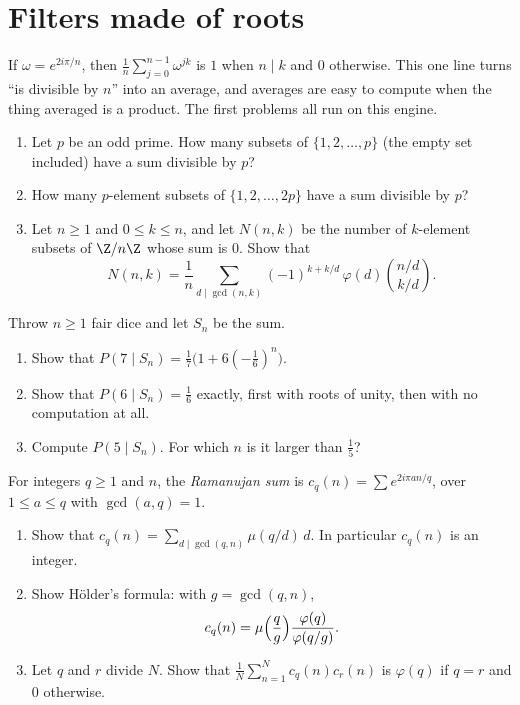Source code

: \section{Filters made of roots}

If $\omega=e^{2i\pi/n}$, then $\frac1n\sum_{j=0}^{n-1}\omega^{jk}$ is $1$ when $n\mid k$ and $0$ otherwise. This one line
turns ``is divisible by $n$'' into an average, and averages are easy to compute when the thing averaged is a product. The
first problems all run on this engine.

\begin{exercise}[$\star\star$]\label{pb:subsetsum}
\begin{enumerate}[label=(\alph*)]
\item Let $p$ be an odd prime. How many subsets of $\{1,2,\dots,p\}$ (the empty set included) have a sum divisible by $p$?
\item How many $p$-element subsets of $\{1,2,\dots,2p\}$ have a sum divisible by $p$?
\item Let $n\ge1$ and $0\le k\le n$, and let $N(n,k)$ be the number of $k$-element subsets of $\Z/n\Z$ whose sum is $0$.
Show that
\[
N(n,k)=\frac1n\sum_{d\mid\gcd(n,k)}(-1)^{k+k/d}\,\varphi(d)\binom{n/d}{k/d}.
\]
\end{enumerate}
\end{exercise}

\begin{exercise}[$\star$]\label{pb:dicemod}
Throw $n\ge1$ fair dice and let $S_n$ be the sum.
\begin{enumerate}[label=(\alph*)]
\item Show that $P(7\mid S_n)=\frac17\bigl(1+6(-\frac16)^n\bigr)$.
\item Show that $P(6\mid S_n)=\frac16$ exactly, first with roots of unity, then with no computation at all.
\item Compute $P(5\mid S_n)$. For which $n$ is it larger than $\frac15$?
\end{enumerate}
\end{exercise}

\begin{exercise}[$\star\star$]\label{pb:ramsum}
For integers $q\ge1$ and $n$, the \emph{Ramanujan sum} is $c_q(n)=\sum e^{2i\pi an/q}$, over $1\le a\le q$ with
$\gcd(a,q)=1$.
\begin{enumerate}[label=(\alph*)]
\item Show that $c_q(n)=\sum_{d\mid\gcd(q,n)}\mu(q/d)\,d$. In particular $c_q(n)$ is an integer.
\item Show Hölder's formula: with $g=\gcd(q,n)$,
\[
c_q(n)=\mu\Bigl(\frac qg\Bigr)\frac{\varphi(q)}{\varphi(q/g)}.
\]
\item Let $q$ and $r$ divide $N$. Show that $\frac1N\sum_{n=1}^Nc_q(n)c_r(n)$ is $\varphi(q)$ if $q=r$ and $0$ otherwise.
\end{enumerate}
\end{exercise}

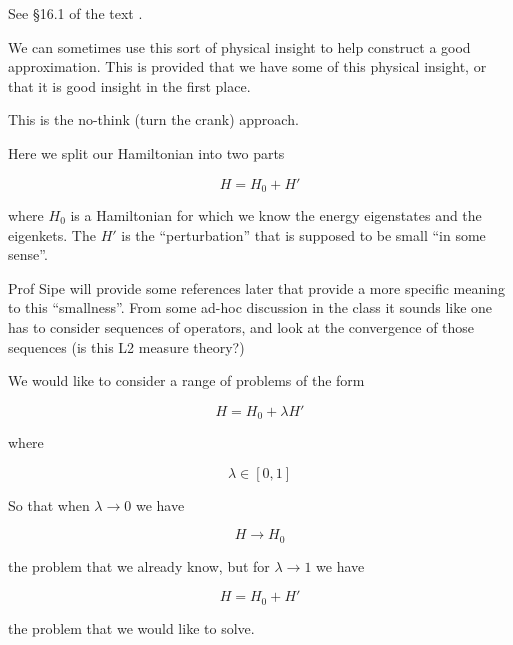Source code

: See \S 16.1 of the text \citep{desai2009quantum}.

We can sometimes use this sort of physical insight to help construct a good approximation.  This is provided that we have some of this physical insight, or that it is good insight in the first place.

This is the no-think (turn the crank) approach.

Here we split our Hamiltonian into two parts

\begin{equation}\label{eqn:qmTwoL3:310}
H = H_0 + H'
\end{equation}

where $H_0$ is a Hamiltonian for which we know the energy eigenstates and the eigenkets.  The $H'$ is the ``perturbation'' that is supposed to be small ``in some sense''.

Prof Sipe will provide some references later that provide a more specific meaning to this ``smallness''.  From some ad-hoc discussion in the class it sounds like one has to consider sequences of operators, and look at the convergence of those sequences (is this L2 measure theory?)


We would like to consider a range of problems of the form

\begin{equation}\label{eqn:qmTwoL3:330}
H = H_0 + \lambda H'
\end{equation}

where

\begin{equation}\label{eqn:qmTwoL3:350}
\lambda \in [0,1]
\end{equation}

So that when $\lambda \rightarrow 0$ we have

\begin{equation}\label{eqn:qmTwoL3:370}
H \rightarrow H_0
\end{equation}

the problem that we already know, but for $\lambda \rightarrow 1$ we have

\begin{equation}\label{eqn:qmTwoL3:390}
H = H_0 + H'
\end{equation}

the problem that we would like to solve.

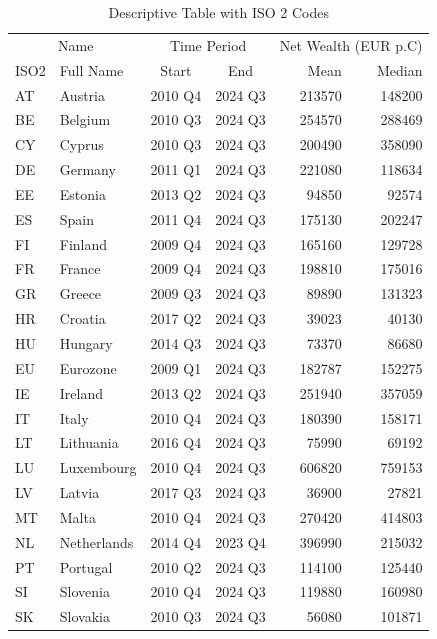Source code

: \documentclass[
  a4paper,
  DIV=11,
  numbers=noendperiod]{scrartcl}
\begin{document}
\begin{table}[h]

\caption{\label{tbl-descriptive}Descriptive Table with ISO 2 Codes}

\begin{minipage}{\linewidth}

\fontsize{10.0pt}{12.0pt}\selectfont
\begin{tabular*}{\linewidth}{@{\extracolsep{\fill}}llccrr}
\toprule
\multicolumn{2}{c}{Name} & \multicolumn{2}{c}{Time Period} & \multicolumn{2}{c}{Net Wealth (EUR p.C)} \\ 
\cmidrule(lr){1-2} \cmidrule(lr){3-4} \cmidrule(lr){5-6}
ISO2 & Full Name & Start & End & Mean & Median \\ 
\midrule\addlinespace[2.5pt]
AT & Austria & 2010 Q4 & 2024 Q3 & 213570 & 148200 \\ 
BE & Belgium & 2010 Q3 & 2024 Q3 & 254570 & 288469 \\ 
CY & Cyprus & 2010 Q3 & 2024 Q3 & 200490 & 358090 \\ 
DE & Germany & 2011 Q1 & 2024 Q3 & 221080 & 118634 \\ 
EE & Estonia & 2013 Q2 & 2024 Q3 & 94850 & 92574 \\ 
ES & Spain & 2011 Q4 & 2024 Q3 & 175130 & 202247 \\ 
FI & Finland & 2009 Q4 & 2024 Q3 & 165160 & 129728 \\ 
FR & France & 2009 Q4 & 2024 Q3 & 198810 & 175016 \\ 
GR & Greece & 2009 Q3 & 2024 Q3 & 89890 & 131323 \\ 
HR & Croatia & 2017 Q2 & 2024 Q3 & 39023 & 40130 \\ 
HU & Hungary & 2014 Q3 & 2024 Q3 & 73370 & 86680 \\ 
EU & Eurozone & 2009 Q1 & 2024 Q3 & 182787 & 152275 \\ 
IE & Ireland & 2013 Q2 & 2024 Q3 & 251940 & 357059 \\ 
IT & Italy & 2010 Q4 & 2024 Q3 & 180390 & 158171 \\ 
LT & Lithuania & 2016 Q4 & 2024 Q3 & 75990 & 69192 \\ 
LU & Luxembourg & 2010 Q4 & 2024 Q3 & 606820 & 759153 \\ 
LV & Latvia & 2017 Q3 & 2024 Q3 & 36900 & 27821 \\ 
MT & Malta & 2010 Q4 & 2024 Q3 & 270420 & 414803 \\ 
NL & Netherlands & 2014 Q4 & 2023 Q4 & 396990 & 215032 \\ 
PT & Portugal & 2010 Q2 & 2024 Q3 & 114100 & 125440 \\ 
SI & Slovenia & 2010 Q4 & 2024 Q3 & 119880 & 160980 \\ 
SK & Slovakia & 2010 Q3 & 2024 Q3 & 56080 & 101871 \\ 
\bottomrule
\end{tabular*}

\end{minipage}%

\end{table}%
\end{document}
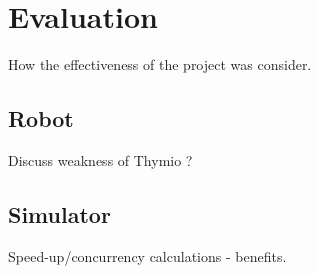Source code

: \section{Evaluation}
How the effectiveness of the project was consider. 

\subsection{Robot}
Discuss weakness of Thymio ?

\subsection{Simulator}
Speed-up/concurrency calculations - benefits.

########################################

Exercise details
For this exercise, transcribe exactly only the lines from the one containing "PT & Portugal" through the end of the listing, inclusive, without the pictures.

Response box
PT & Portugal & 2010 Q2 & 2024 Q3 & 114100 & 125440 \\ 
SI & Slovenia & 2010 Q4 & 2024 Q3 & 119880 & 160980 \\ 
SK & Slovakia & 2010 Q3 & 2024 Q3 & 56080 & 101871 \\ 
\bottomrule
\end{tabular*}

\end{minipage}%

\end{table}%
\end{document}
Source code

: \section{Evaluation}
How the effectiveness of the project was consider. 

\subsection{Robot}
Discuss weakness of Thymio ?

\subsection{Simulator}
Speed-up/concurrency calculations - benefits.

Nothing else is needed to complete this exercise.